まぁ、2008年には話題になっていたので、3周ほど流行から周回遅れしているんですが(笑)
この小説の何がすごいって、ミステリーとしても秀逸だし、スポーツ小説としても秀逸なところ。
まず、ミステリーとして秀逸な点としては、情報の出し方が巧みで、うまくミスリーディングを誘うところにある。
3年前の事故というのが、この小説のバックボーンにあるわけなんだけど、それが故意なのか事故なのか、そして故意の場合、理由は何なのか?
読者はうまく、誤解したまま終盤の赤城の告白で真実を知って、そこから怒涛の謎解きが展開されて……と、ダウンヒルのような、爽快なカタルシスを味わえる展開につながるわけです。
ポイントは、リエージュで赤城に「わざとだよ」と言わせつつ、理由を言わせないところ。
上述の通り、疑問点を分けて考えるなら、「故意なのか事故なのか?」「故意ならばなぜしたのか?」という2つの疑問があるんだけど、赤城の「わざとだよ」は前者の答えでしかない。
だけど、この言葉によって、後者についても、篠崎の推測が正しいかのように錯覚してしまう。
この仕掛けだけで、あんぱん3つは軽いですね。
スポーツ小説として秀逸なのは、マイナー競技がテーマなのに、必要十分な説明が入っているにも関わらず、まったく説明臭くなくて、すんなりと物語に入っていける点。ロードレースの入門書としても、最適な一冊かもしれない。

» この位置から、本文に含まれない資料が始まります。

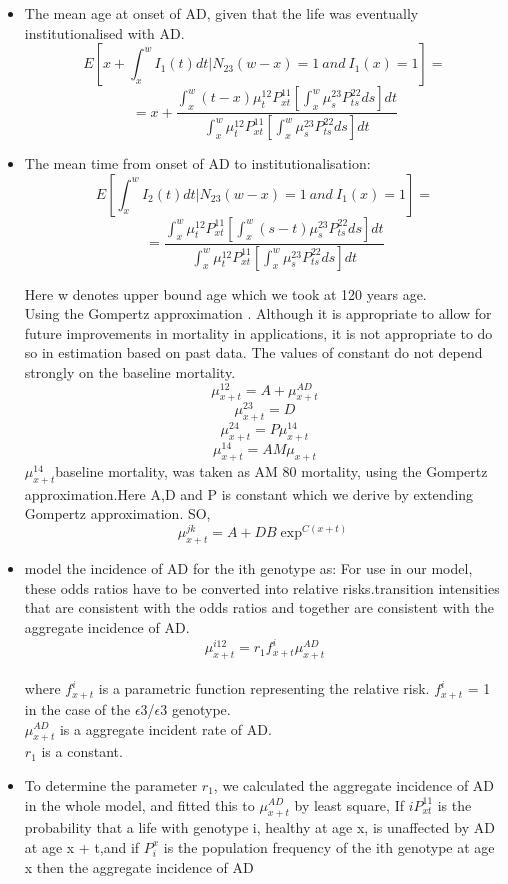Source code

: \documentclass{article}
\begin{document}
\begin{itemize}
\item The mean age at onset of AD, given that the life was eventually institutionalised with AD.
\[E[x+\int_{x}^{w}I_1(t)dt | N_{23}(w-x) = 1\ and\ I_1(x) =1 ] = \]
\[=x + \frac{\int_{x}^{w}(t-x)\mu_t^{12}P_{xt}^{11}[\int_{x}^{w}\mu_{s}^{23}P_{ts}^{22}ds]dt}{\int_{x}^{w}\mu_t^{12}P_{xt}^{11}[\int_{x}^{w}\mu_s^{23}P_{ts}^{22}ds]dt }\]

\item The mean time from onset of AD to institutionalisation:
\[E[\int_{x}^{w}I_2(t)dt | N_{23}(w-x) = 1\ and\ I_1(x) =1 ] = \]
\[= \frac{\int_{x}^{w}\mu_t^{12}P_{xt}^{11}[\int_{x}^{w}(s-t)\mu_{s}^{23}P_{ts}^{22}ds]dt}{\int_{x}^{w}\mu_t^{12}P_{xt}^{11}[\int_{x}^{w}\mu_s^{23}P_{ts}^{22}ds]dt }\]

Here w denotes upper bound age which we took at 120 years age.
\\ Using the Gompertz approximation . Although it is appropriate to allow for future improvements in mortality in applications, it is not appropriate to do so in estimation based on past data. The values of constant do not depend strongly on the baseline mortality.
\[\mu_{x+t}^{12} = A +\mu_{x+t}^{AD} \]
\[\mu_{x+t}^{23} = D\]
\[\mu_{x+t}^{24} = P\mu_{x+t}^{14}\]
\[\mu_{x+t}^{14} = AM\mu_{x+t}  \]
$\mu_{x+t}^{14}$baseline mortality, was taken as AM 80 mortality, using the Gompertz approximation.Here A,D and P is constant which we derive by extending  Gompertz approximation.   
SO, \[\mu_{x+t}^{jk}=A + DB\exp^{C(x+t)}\] 
\item  model the incidence of AD for the ith genotype as:
For use in our model, these odds ratios have to be converted into relative risks.transition intensities that are consistent with the odds ratios and together are consistent with the aggregate incidence of AD.
\[\mu_{x+t}^{i12} = r_1 f_{x+t}^{i}\mu_{x+t}^{AD} \]
\\where $f_{x+t}^{i}$ is a parametric function representing the relative risk. $f_{x+t}^{i}$  = 1 in the case of the $\epsilon$3/$\epsilon$3 genotype.
\\$\mu_{x+t}^{AD}$ is a aggregate incident rate of AD.
\\$r_1$ is a constant.
\item To determine the parameter $r_1$, we calculated the aggregate incidence of AD in the whole model, and fitted this to $\mu_{x+t}^{AD}$ by least square, If $ iP_{xt}^{11}$ is the probability that a life with genotype i, healthy at age x, is unaffected by AD at age x + t,and if $P_i^x$ is the population frequency of the ith genotype at age x then the aggregate incidence of AD 


\end{itemize}
\end{document}
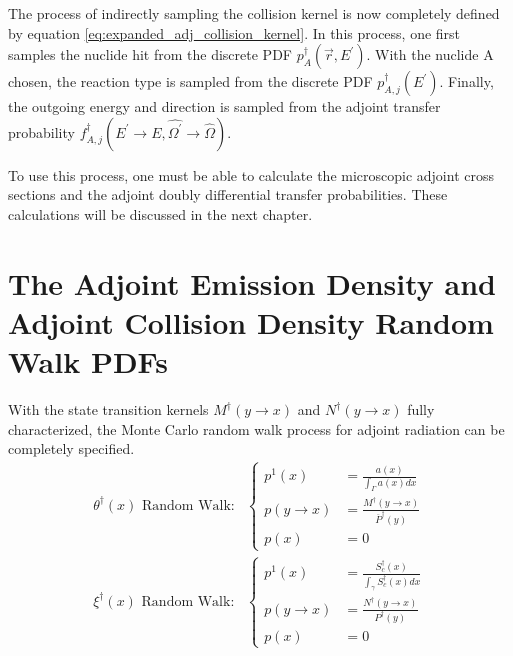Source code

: The process of indirectly sampling the collision kernel is now completely 
defined by equation \ref{eq:expanded_adj_collision_kernel}. In this process,
one first samples the nuclide hit from the discrete PDF 
$p_A^{\dagger}(\vec{r},E^{'})$. With the nuclide A chosen, the reaction type is
sampled from the discrete PDF $p_{A,j}^{\dagger}(E^{'})$. Finally, the outgoing
energy and direction is sampled from the adjoint transfer probability
$f_{A,j}^{\dagger}(E^{'} \to E,\hat{\Omega^{'}} \to \hat{\Omega})$. 

To use this process, one must be able to calculate the microscopic adjoint
cross sections and the adjoint doubly differential transfer probabilities. 
These calculations will be discussed in the next chapter. 

\section{The Adjoint Emission Density and Adjoint Collision Density Random Walk PDFs}
With the state transition kernels $M^{\dagger}(y \to x)$ and 
$N^{\dagger}(y \to x)$ fully characterized, the Monte Carlo random walk process
for adjoint radiation can be completely specified. 
\begin{align}
  \theta^{\dagger}(x)\text{ Random Walk:}&
  \begin{cases}
    p^1(x) & = \frac{a(x)}{\int_{\Gamma} a(x)dx} \\
    p(y \to x) & = \frac{M^{\dagger}(y \to x)}{\overline{P}^{\dagger}(y)} \\
    p(x) & = 0
  \end{cases}
  \label{eq:mc_random_walk_adj_emission_dens} \\
  \xi^{\dagger}(x)\text{ Random Walk:}&
  \begin{cases}
    p^1(x) & = \frac{S_c^{\dagger}(x)}{\int_{\gamma} S_c^{\dagger}(x)dx} \\
    p(y \to x) & = \frac{N^{\dagger}(y \to x)}{P^{\dagger}(y)} \\
    p(x) & = 0
  \end{cases}
  \label{eq:mc_random_walk_adj_collision_dens}
\end{align}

素人観点だけど、レースシーンもかっこいいです。展開される心理戦が熱い。
ということで、珍しくベタぼめしちゃいました。
が、未読の方は是非読んでみるべし。
勧めてくださった『サクリファイス』読みました!
返信削除これは傑作ですねえ!(^^)!
そんなに本を読むほうでもなく、読みなれているわけでもないのですが、面白くて一気に読んじゃいました。
調子に乗って『エデン』も読もうかと思ってます。
>たてわき07さん
返信削除お気に召して頂いて幸いです。
エデンはまさにツール・ド・フランスが舞台なので、
まさに総集編のお伴に最適かも。
僕は積読ならぬ、積ブログネタがたくさんあって、
そのうちの一冊が『エデン』なんですよね……。
早いうちに、『エデン』もレビューを書きます。